Pressure Injury Staging
Wound Healing
Ostomies
Nursing Interventions
If you didn't chart it, it didn't happen
100

Patient is lying supine on the bed, name three (3) high risk areas for pressure injury formation. 

What are heels, sacrum, spine, elbows, scapulae, and back of head?

100

Name 4 factors that impede wound healing.

What is poor nutrition, poor blood supply, wound care, chronic conditions, age, medications, and smoking?

100

This ostomy diverts stool from the ileum.

What is an Ileostomy?

100

This intervention should be done every 2 hours to prevent pressure injuries and is a deligatable task.

(DAILY DOUBLE!!)

What is repositioning/turning?

100

This communication framework is used in the healthcare field to maintain effective communication through shift / hand off.

What is SBAR? 

200

Identify this pressure injury 


What is Stage 3 Pressure Injury? 

200

Name 3 common wound drains. 

(DAILY DOUBLE!!)

What is a penrose drain, JP drain, and Hemovac?

Woundvac works too!

200

Name three (3) purposes of ostomies 

What is diversion of bodily waste, management of chronic diseases, and temporary or permanent bypass. 

200

After emptying a JP drain, the nurse must do this to maintain suction.

What is compress the bulb?

200

These three measurements must always be documented for wounds.
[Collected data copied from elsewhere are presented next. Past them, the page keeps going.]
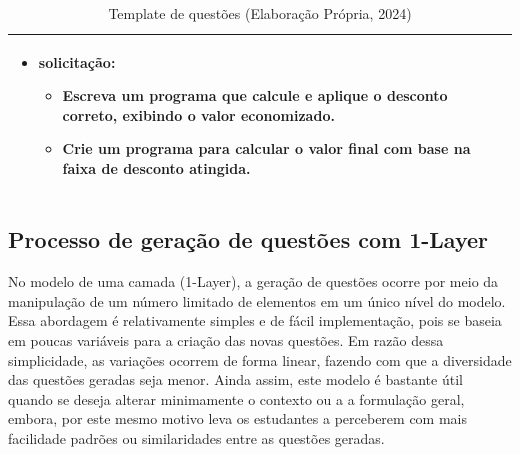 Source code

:\begin{table}[htbp]
\begin{tabular}{|l|p{10cm}|}
\begin{itemize}[leftmargin=1em]
  \item \textbf{solicitação}:
    \begin{itemize}[leftmargin=1em]
      \item Escreva um programa que calcule e aplique o desconto correto, exibindo o valor economizado.
      \item Crie um programa para calcular o valor final com base na faixa de desconto atingida.
    \end{itemize}
\end{itemize}\\
\hline

\end{tabular}
\caption{Template de questões (Elaboração Própria, 2024)}
\label{tab:template-questoes-elementos}
\end{table}




\subsection{Processo de geração de questões com 1-Layer}

No modelo de uma camada (1-Layer), a geração de questões ocorre por meio da manipulação de um número limitado de elementos em um único nível do modelo. Essa abordagem é relativamente simples e de fácil implementação, pois se baseia em poucas variáveis para a criação das novas questões. Em razão dessa simplicidade, as variações ocorrem de forma linear, fazendo com que a diversidade das questões geradas seja menor. Ainda assim, este modelo é bastante útil quando se deseja alterar minimamente o contexto ou a a formulação geral, embora, por este mesmo motivo leva os estudantes a perceberem com mais facilidade padrões ou similaridades entre as questões geradas.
What are length, width, and depth in centimeters?

300

Name three (3) risk factors for pressure injury formation in older adults 

What is impaired sensory perception, impaired mobility, alteration of LOCs, shear and friction, pressure duration and tissue tolerance, aging, hydration status, low BP, poor nutrition, systemic factors, medical devices, chronic conditions, age related changes, moisture, and incontinence? 

300

Describe the main difference between primary and secondary intention wound healing.
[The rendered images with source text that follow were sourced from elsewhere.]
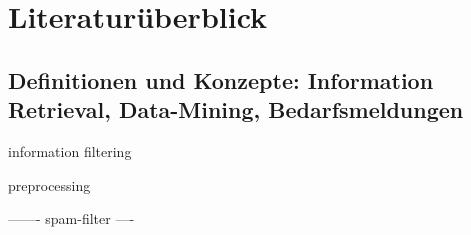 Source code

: \chapter{Literaturüberblick}
\label{chap:literaturüberblick}

\section{Definitionen und Konzepte: Information Retrieval, Data-Mining, Bedarfsmeldungen}
\label{sec:definitionen-konzepte}



\cite{horesh2016information}

\cite{kobayashi2000information}

\cite{singhal2001modern}

\cite{croft2000combining}

\cite{belkin1992information}

information filtering
\cite{lanquillon2001enhancing}

preprocessing
\cite{alasadi2017review}

-------
spam-filter
\cite{shafi2017review}
\cite{khorsi2007overview}
\cite{tretyakov2004machine}
----

\newpage





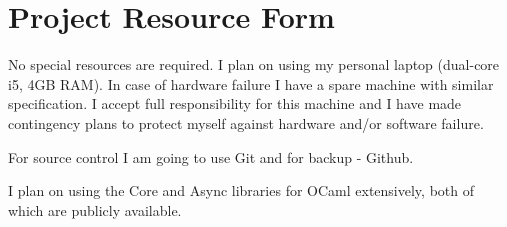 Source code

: \newpage

\section*{Project Resource Form}
No special resources are required. I plan on using my personal laptop (dual-core i5, 4GB RAM). In case of hardware failure I have a spare machine with similar specification. I accept full responsibility for this machine and I have made contingency plans to protect myself against hardware and/or software failure.

For source control I am going to use Git and for backup - Github.

I plan on using the Core and Async libraries for OCaml extensively, both of which are publicly available.




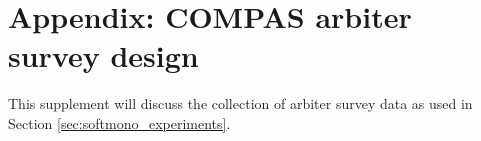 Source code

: \chapter{Appendix: COMPAS arbiter survey design}\label{ch:appendix_softmono}

    This supplement will discuss the collection of arbiter survey data as used in Section \ref{sec:softmono_experiments}.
What is "Primary intention is where wound edges are clean and directly approximated through surgical incisions AND secondary intention is where wounds are left open to heal naturally"?

300

A healthy stoma should appear this color and texture.

What is pink/red and moist?

300

Name 3 assessments for a patient with impaired skin integrity.

What is patient history, wound assessment, circulation and sensation, risk assessment, nutritional assessment, infection assessment, and psycho-social assessment?

300

This type of drainage is thick, yellow, green, tan, or brown. 

(DAILY DOUBLE!!)

What is Purulent? 

(NOT PUS)

400

Identify this pressure injury 

(DAILY DOUBLE!!)

What is a Deep Tissue Injury? 

400

New tissue formation involving collagen, deposition, and angiogenesis. 

What is the Proliferative phase of normal wound healing?

400

This is the priority complication to monitor in ileostomy patients. 

What is dehydration/electrolyte imbalance?

400

Describe how you would prep a patient with impaired skin integrity for a physical exam. Name at least 3 methods.

What is gathering subjective/objective data, building patient rapport, asking permission, maintaining patient modesty, asking patient if they want to see the assessment area, asking the patient to remove all clothing and jewelry, ensuring privacy, maintaining comfortable room temperature, explaining the assessments and answering any questions, and be aware of possible cultural concerns?

400

It is critical to do an initial skin assessment for new patients, documenting both abnormal and normal findings, because it is... 

What is establishing a baseline? 

500

The Braden Scale measures... (name four) 

What is moisture, sensory perception, activity, mobility, nutrition, friction, and shear? 

500

Name 3 factors that promote wound healing. Be specific. 

What is adequate protein, vitamins A and C, zinc, good circulation, clean moist wound environment, absence of chronic diseases, younger age, healthy immune function, few to no interferences from medications, and non-smoker?

500

Name a key precaution for urostomies. 

(DAILY DOUBLE!!) 

What is infection monitoring due to the presence of urine? 

500

Name 3 age-friendly considerations for a patient with impaired skin integrity. 

What is decreased perspiration, decreased flexibility and mobility, INCREASED RISK FOR PRESSURE INJURIES, AGE-RELATED SKIN LESIONS, dry and pale skin, and decreased skin turgor?

500

Part of the assessment of a patient with impaired integrity is assessing for infection processes, name one (1) local sign and one (1) systemic sign you would monitor and document..

What is local signs: erythema, swelling, discharge, odor and systemic signs: fever, elevated WBCs, and sepsis indicators?